Thankfully, peanut butter is good for you. Loaded with monounsaturated fat and protein, it’s a great snack that can keep hunger at bay, but as registered dietitian Ilyse Schapiro told Eat This, Not That, you should try to “always consume it in moderation.” She went on to advise, “A good serving size is two tablespoons.”
The problem is, when a peanut butter craving really hits, two tablespoons just won’t cut it! Instead of fighting the temptation or, worse, cutting it out of your diet completely, you’re better off figuring out why you have the uncontrollable cravings, to begin with. That way, you can understand them and fight them off before they even start. Here’s what your peanut butter cravings are really trying to tell you.
You are craving peanut butter because you are on a low-fat or low-carb diet
Low-fat and no-fat diets were all the rage in the ’80s, and it took decades for health-conscious consumers to realize that fat isn’t only important for your health and satiety, but it’s necessary to combat the high sugar alternatives that made their way into processed foods and “healthy” foods of the day (via PBS).
Thankfully, we have since learned that it’s more important to discern between the type of fat you eat rather than the amount of fat you eat – specifically monounsaturated fats like the kinds found in olive oil and peanut butter, and polyunsaturated fats like those founds in fish like salmon. When you aren’t getting enough healthy fats in your diet, your body will start craving those fats, and peanut butter is a great way to do just that (via Healthline). Unfortunately, the texture of peanut butter makes it incredibly easy to overindulge in. As Dietitian Dawn Jackson Blatner explained to HuffPost, “Things that are creamy without much chewing needed aren’t as filling as foods that have more chewing involved.”
The same can be said for low-carb diets. Since low-sugar varieties of peanut butter are permitted on many carb-restricted plans, that slight sweetness satisfies your body’s carbohydrate cravings. That means when you want something sugary, your brain will immediately go to peanut butter for satisfaction (via Healthline).
You are craving peanut butter because you are stressed
While stress is a normal part of life, unmanaged stress is extremely unhealthy. Weight gain is often associated with high levels of the stress hormone cortisol in the body. Cortisol not only causes food cravings, but, according to a 2012 study out of Harvard, the stress hormone causes the body to crave foods that are “high in fat, sugar, or both.” Peanut butter can certainly check those boxes, but even more so, the decadent treat also contains the phytonutrient, beta-sitosterol, which a small 2016 study published in PubMed found can actually alleviate those feelings of anxiety associated with stress and can reduce the levels of cortisol in the body. That means your body is craving peanut butter as a way to medicate itself against the negative effects of cortisol.

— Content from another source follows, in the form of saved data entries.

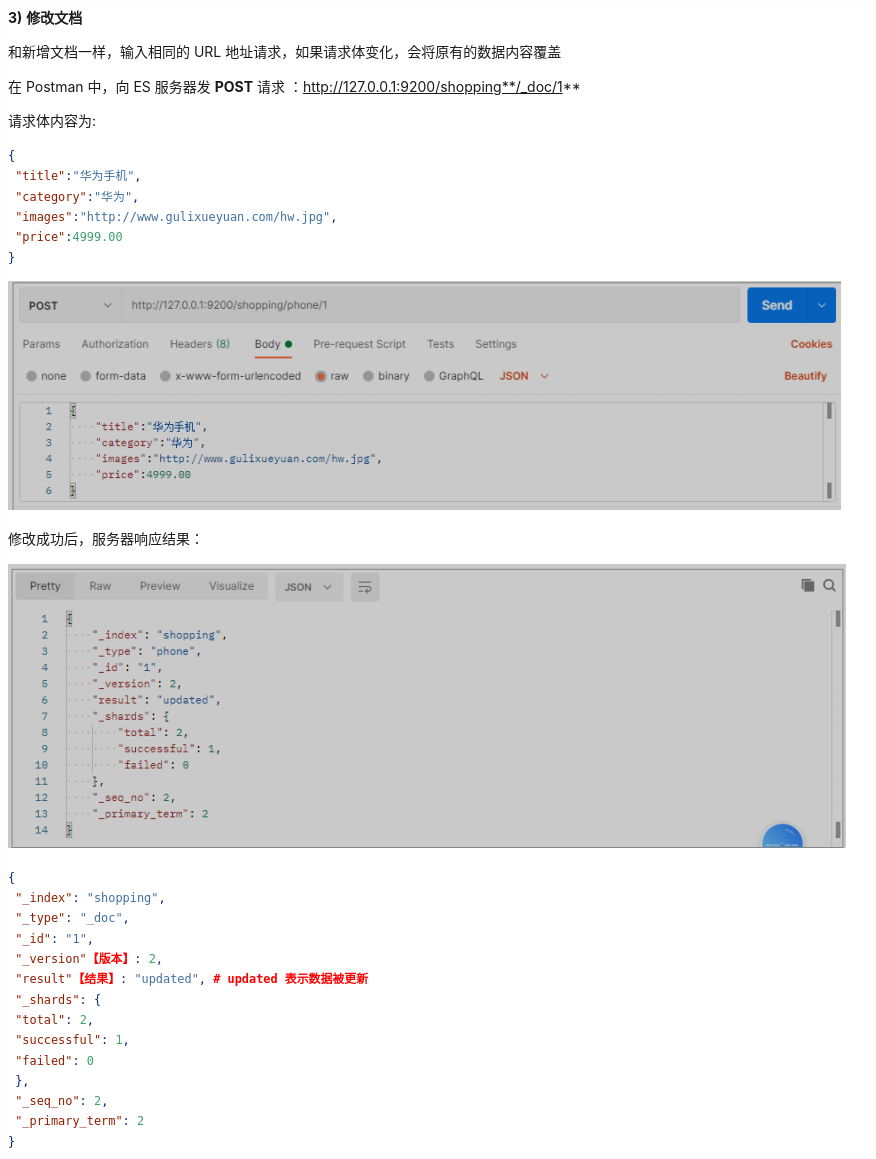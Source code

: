 **3)** **修改文档**

和新增文档一样，输入相同的 URL 地址请求，如果请求体变化，会将原有的数据内容覆盖

在 Postman 中，向 ES 服务器发 **POST** 请求 ：http://127.0.0.1:9200/shopping**/_doc/1**

请求体内容为:

```json
{
 "title":"华为手机",
 "category":"华为",
 "images":"http://www.gulixueyuan.com/hw.jpg",
 "price":4999.00
}
```

![](img/027.png)

修改成功后，服务器响应结果：

![](img/028.png)

```json
{
 "_index": "shopping",
 "_type": "_doc",
 "_id": "1",
 "_version"【版本】: 2,
 "result"【结果】: "updated", # updated 表示数据被更新
 "_shards": {
 "total": 2,
 "successful": 1,
 "failed": 0
 },
 "_seq_no": 2,
 "_primary_term": 2
}
```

While it may seem like there is no solution to food cravings caused by the body’s cortisol levels, managing stress is possible with consistent lifestyle changes. According to the Mayo Clinic, there are many ways to naturally reduce stress and lower cortisol levels without sabotaging your diet including, exercise, meditation, yoga, journaling, and even just connecting and socializing with friends and loved ones.